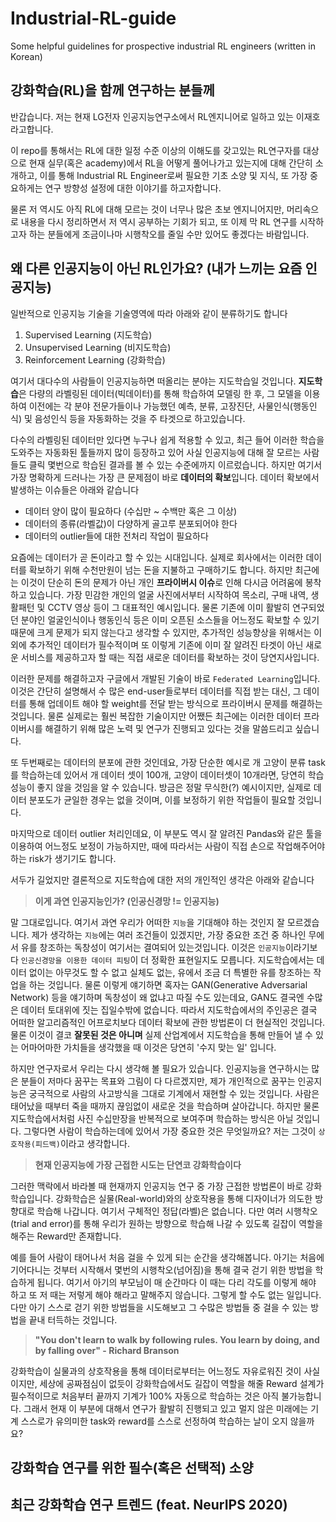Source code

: # Industrial-RL-guide
Some helpful guidelines for prospective industrial RL engineers (written in Korean)

## 강화학습(RL)을 함께 연구하는 분들께  

반갑습니다. 저는 현재 LG전자 인공지능연구소에서 RL엔지니어로 일하고 있는 이재호라고합니다.  

이 repo를 통해서는 RL에 대한 일정 수준 이상의 이해도를 갖고있는 RL연구자를 대상으로 현재 실무(혹은 academy)에서 RL을 어떻게 풀어나가고 있는지에 대해 간단히 소개하고, 이를 통해 Industrial RL Engineer로써 필요한 기초 소양 및 지식, 또 가장 중요하게는 연구 방향성 설정에 대한 이야기를 하고자합니다.  

물론 저 역시도 아직 RL에 대해 모르는 것이 너무나 많은 초보 엔지니어지만, 머리속으로 내용을 다시 정리하면서 저 역시 공부하는 기회가 되고, 또 이제 막 RL 연구를 시작하고자 하는 분들에게 조금이나마 시행착오를 줄일 수만 있어도 좋겠다는 바람입니다.  


## 왜 다른 인공지능이 아닌 RL인가요? (내가 느끼는 요즘 인공지능)

일반적으로 인공지능 기술을 기술영역에 따라 아래와 같이 분류하기도 합니다  
1. Supervised Learning (지도학습)
2. Unsupervised Learning (비지도학습)
3. Reinforcement Learning (강화학습)

여기서 대다수의 사람들이 인공지능하면 떠올리는 분야는 지도학습일 것입니다. **지도학습**은 다량의 라벨링된 데이터(빅데이터)를 통해 학습하여 모델링 한 후, 그 모델을 이용하여 이전에는 각 분야 전문가들이나 가능했던 예측, 분류, 고장진단, 사물인식(행동인식) 및 음성인식 등을 자동화하는 것을 주 타겟으로 하고있습니다.  

다수의 라벨링된 데이터만 있다면 누구나 쉽게 적용할 수 있고, 최근 들어 이러한 학습을 도와주는 자동화된 툴들까지 많이 등장하고 있어 사실 인공지능에 대해 잘 모르는 사람들도 클릭 몇번으로 학습된 결과를 볼 수 있는 수준에까지 이르렀습니다. 하지만 여기서 가장 명확하게 드러나는 가장 큰 문제점이 바로 **데이터의 확보**입니다. 데이터 확보에서 발생하는 이슈들은 아래와 같습니다

 - 데이터 양이 많이 필요하다 (수십만 ~ 수백만 혹은 그 이상)
 - 데이터의 종류(라벨값)이 다양하게 골고루 분포되어야 한다
 - 데이터의 outlier들에 대한 전처리 작업이 필요하다
 
 요즘에는 데이터가 곧 돈이라고 할 수 있는 시대입니다. 실제로 회사에서는 이러한 데이터를 확보하기 위해 수천만원이 넘는 돈을 지불하고 구매하기도 합니다. 하지만 최근에는 이것이 단순히 돈의 문제가 아닌 개인 **프라이버시 이슈**로 인해 다시금 어려움에 봉착하고 있습니다. 가장 민감한 개인의 얼굴 사진에서부터 시작하여 목소리, 구매 내역, 생활패턴 및 CCTV 영상 등이 그 대표적인 예시입니다. 물론 기존에 이미 활발히 연구되었던 분야인 얼굴인식이나 행동인식 등은 이미 오픈된 소스들을 어느정도 확보할 수 있기 때문에 크게 문제가 되지 않는다고 생각할 수 있지만, 추가적인 성능향상을 위해서는 이외에 추가적인 데이터가 필수적이며 또 이렇게 기존에 이미 잘 알려진 타겟이 아닌 새로운 서비스를 제공하고자 할 때는 직접 새로운 데이터를 확보하는 것이 당연지사입니다.  
 
 이러한 문제를 해결하고자 구글에서 개발된 기술이 바로 `Federated Learning`입니다. 이것은 간단히 설명해서 수 많은 end-user들로부터 데이터를 직접 받는 대신, 그 데이터를 통해 업데이트 해야 할 weight를 전달 받는 방식으로 프라이버시 문제를 해결하는 것입니다. 물론 실제로는 훨씬 복잡한 기술이지만 어쨌든 최근에는 이러한 데이터 프라이버시를 해결하기 위해 많은 노력 및 연구가 진행되고 있다는 것을 말씀드리고 싶습니다.  
 
 또 두번째로는 데이터의 분포에 관한 것인데요, 가장 단순한 예시로 개 고양이 분류 task를 학습하는데 있어서 개 데이터 셋이 100개, 고양이 데이터셋이 10개라면, 당연히 학습 성능이 좋지 않을 것임을 알 수 있습니다. 방금은 정말 무식한(?) 예시이지만, 실제로 데이터 분포도가 균일한 경우는 없을 것이며, 이를 보정하기 위한 작업들이 필요할 것입니다.  
 
 마지막으로 데이터 outlier 처리인데요, 이 부분도 역시 잘 알려진 Pandas와 같은 툴을 이용하여 어느정도 보정이 가능하지만, 때에 따라서는 사람이 직접 손으로 작업해주어야 하는 risk가 생기기도 합니다. 
 
 서두가 길었지만 결론적으로 지도학습에 대한 저의 개인적인 생각은 아래와 같습니다
 
 > **이게 과연 인공지능인가? (인공신경망 != 인공지능)**
 
 말 그대로입니다. 여기서 과연 우리가 어떠한 `지능`을 기대해야 하는 것인지 잘 모르겠습니다. 제가 생각하는 `지능`에는 여러 조건들이 있겠지만, 가장 중요한 조건 중 하나인 무에서 유를 창조하는 독창성이 여기서는 결여되어 있는것입니다. 이것은 `인공지능`이라기보다 `인공신경망을 이용한 데이터 피팅`이 더 정확한 표현일지도 모릅니다. 지도학습에서는 데이터 없이는 아무것도 할 수 없고 실체도 없는, 유에서 조금 더 특별한 유를 창조하는 작업을 하는 것입니다. 물론 이렇게 얘기하면 혹자는 GAN(Generative Adversarial Network) 등을 얘기하며 독창성이 왜 없냐고 따질 수도 있는데요, GAN도 결국엔 수많은 데이터 토대위에 짓는 집일수밖에 없습니다. 따라서 지도학습에서의 주인공은 결국 어떠한 알고리즘적인 어프로치보다 데이터 확보에 관한 방법론이 더 현실적인 것입니다. 물론 이것이 결코 **잘못된 것은 아니며** 실제 산업계에서 지도학습을 통해 만들어 낼 수 있는 어마어마한 가치들을 생각했을 때 이것은 당연히 '수지 맞는 일' 입니다.  
 
 하지만 연구자로서 우리는 다시 생각해 볼 필요가 있습니다. 인공지능을 연구하시는 많은 분들이 저마다 꿈꾸는 목표와 그림이 다 다르겠지만, 제가 개인적으로 꿈꾸는 인공지능은 궁극적으로 사람의 사고방식을 그대로 기계에서 재현할 수 있는 것입니다. 사람은 태어났을 때부터 죽을 때까지 끊임없이 새로운 것을 학습하며 살아갑니다. 하지만 물론 지도학습에서처럼 사진 수십만장을 반복적으로 보여주며 학습하는 방식은 아닐 것입니다. 그렇다면 사람이 학습하는데에 있어서 가장 중요한 것은 무엇일까요? 저는 그것이 `상호작용(피드백)`이라고 생각합니다.    
 
 > **현재 인공지능에 가장 근접한 시도는 단연코 강화학습이다**
 
 그러한 맥락에서 바라볼 때 현재까지 인공지능 연구 중 가장 근접한 방법론이 바로 강화학습입니다. 강화학습은 실물(Real-world)와의 상호작용을 통해 디자이너가 의도한 방향대로 학습해 나갑니다. 여기서 구체적인 정답(라벨)은 없습니다. 다만 여러 시행착오(trial and error)를 통해 우리가 원하는 방향으로 학습해 나갈 수 있도록 길잡이 역할을 해주는 Reward만 존재합니다. 
 
 예를 들어 사람이 태어나서 처음 걸을 수 있게 되는 순간을 생각해봅니다. 아기는 처음에 기어다니는 것부터 시작해서 몇번의 시행착오(넘어짐)을 통해 결국 걷기 위한 방법을 학습하게 됩니다. 여기서 아기의 부모님이 매 순간마다 이 때는 다리 각도를 이렇게 해야 하고 또 저 때는 저렇게 해야 해라고 말해주지 않습니다. 그렇게 할 수도 없는 일입니다. 다만 아기 스스로 걷기 위한 방법들을 시도해보고 그 수많은 방법들 중 걸을 수 있는 방법을 끝내 터득하는 것입니다.
 
 > **"You don't learn to walk by following rules. You learn by doing, and by falling over" - Richard Branson**
 
 강화학습이 실물과의 상호작용을 통해 데이터로부터는 어느정도 자유로워진 것이 사실이지만, 세상에 공짜점심이 없듯이 강화학습에서도 길잡이 역할을 해줄 Reward 설계가 필수적이므로 처음부터 끝까지 기계가 100% 자동으로 학습하는 것은 아직 불가능합니다. 그래서 현재 이 부분에 대해서 연구가 활발히 진행되고 있고 멀지 않은 미래에는 기계 스스로가 유의미한 task와 reward를 스스로 선정하여 학습하는 날이 오지 않을까요?  
 


## 강화학습 연구를 위한 필수(혹은 선택적) 소양
  
 
 
## 최근 강화학습 연구 트렌드 (feat. NeurIPS 2020)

..............................

Please return the lines above that run from the line containing "- Richard Branson**" to the line containing "## 강화학습 연구를 위한 필수(혹은 선택적) 소양", inclusive, exactly and with no other lines.

Output:
 > **"You don't learn to walk by following rules. You learn by doing, and by falling over" - Richard Branson**
 
 강화학습이 실물과의 상호작용을 통해 데이터로부터는 어느정도 자유로워진 것이 사실이지만, 세상에 공짜점심이 없듯이 강화학습에서도 길잡이 역할을 해줄 Reward 설계가 필수적이므로 처음부터 끝까지 기계가 100% 자동으로 학습하는 것은 아직 불가능합니다. 그래서 현재 이 부분에 대해서 연구가 활발히 진행되고 있고 멀지 않은 미래에는 기계 스스로가 유의미한 task와 reward를 스스로 선정하여 학습하는 날이 오지 않을까요?  
 


## 강화학습 연구를 위한 필수(혹은 선택적) 소양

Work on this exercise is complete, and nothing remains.